Author: Eric Taylor <[email protected]>
State: Final
Type: Project
Vote: Done
Created: 16-Sep-2019
Post-History:
Tcl-Version: 8.7
Tcl-Branch: tip-551
Keywords: numbers, readability
Sponsor: Brian Griffin <[email protected]>
Vote-Summary: Accepted 6/0/2
Vote-For: BG,KW,MC,FV,JN,SL
Vote-Against: none
Vote-Present: DP,KK
Abstract
This TIP proposes that all numbers in scripts shall allow digit separators in the form of underscore characters for readability of code.
Rationale and Discussion
In most modern programming languages, it is possible to group the
digits in the program's source code to make it easier to read; Ada, C#
(from version 7.0), D, Haskell (from GHC version 8.6.1), Java, OCaml,
Perl, Python (from version 3.6), Ruby, Rust, and Swift all allow use
of a digit seperator character, specifically the underscore (_
)
character, for this purpose. All these languages allow nine hundred
million to be entered as 900_000_000
.
This TIP proposes to change TCL to include this ability.
Specification
To allow underscore in all numerical constants (decimal, octal, 0x... 0b... 0d... 0..., and real numbers) the underscore character would be simply an aid to visibility. This character would serve as a comment in the sense it would be allowed in the program source code but have no semantic affect. Any number of underscores would be allowed and their positions would be unrestricted except where a number would no longer be a number, i.e., as the first character.
For example,
expr 100_000_000
expr 0xffff_ffff
expr 0b1111_1111_1111_1110
A number is identified in the routine TclParseNumber
and scans the
text until the end of the number. It accepts several formats. The key
is that a number is a word that begins with a decimal digit and can
have several forms for decimal, octal, hexidecimal, binary, and real. The
convention currently is to use a 2 character prefix, 0x, 0b, 0o, and the
newest one, 0d. This proposal would allow an underscore following the
first digit or the letter that designates the number base, to anywhere
up to and including the end of the number. There can be multiple
underscores in a row.
Thus,
0x_ffff_ffff_
would be legal and similarly with the other 3 bases supported.
The one restriction would be a number with a leading _
as that would
change the meaning from a number to a bareword, e.g.
expr _123
would not be allowed, since that would not be a number.
The implementation would be to simply bypass the _
in all cases during
the processing of the number in the routine TclParseNumber.

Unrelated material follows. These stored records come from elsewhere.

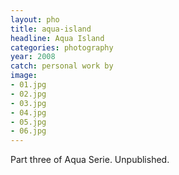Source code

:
 ```yaml
---
layout: pho
title: aqua-island
headline: Aqua Island
categories: photography
year: 2008
catch: personal work by
image:
- 01.jpg
- 02.jpg
- 03.jpg
- 04.jpg
- 05.jpg
- 06.jpg
---
```


Part three of Aqua Serie. Unpublished.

A preliminary implementation was tested with 4 lines of code at the beginning of the function. It is at the main while loop in TclParseNumber and includes this,
while (1) {
char c = len ? *p : '\0';
// ------------- add this to allow _ in a number and just bypass it
if ( c == '_' ) {
p++;
continue;
}
// -------------- end of code to allow underscore
...
}
Implementation
See branch tip-551
Copyright
This document has been placed in the public domain.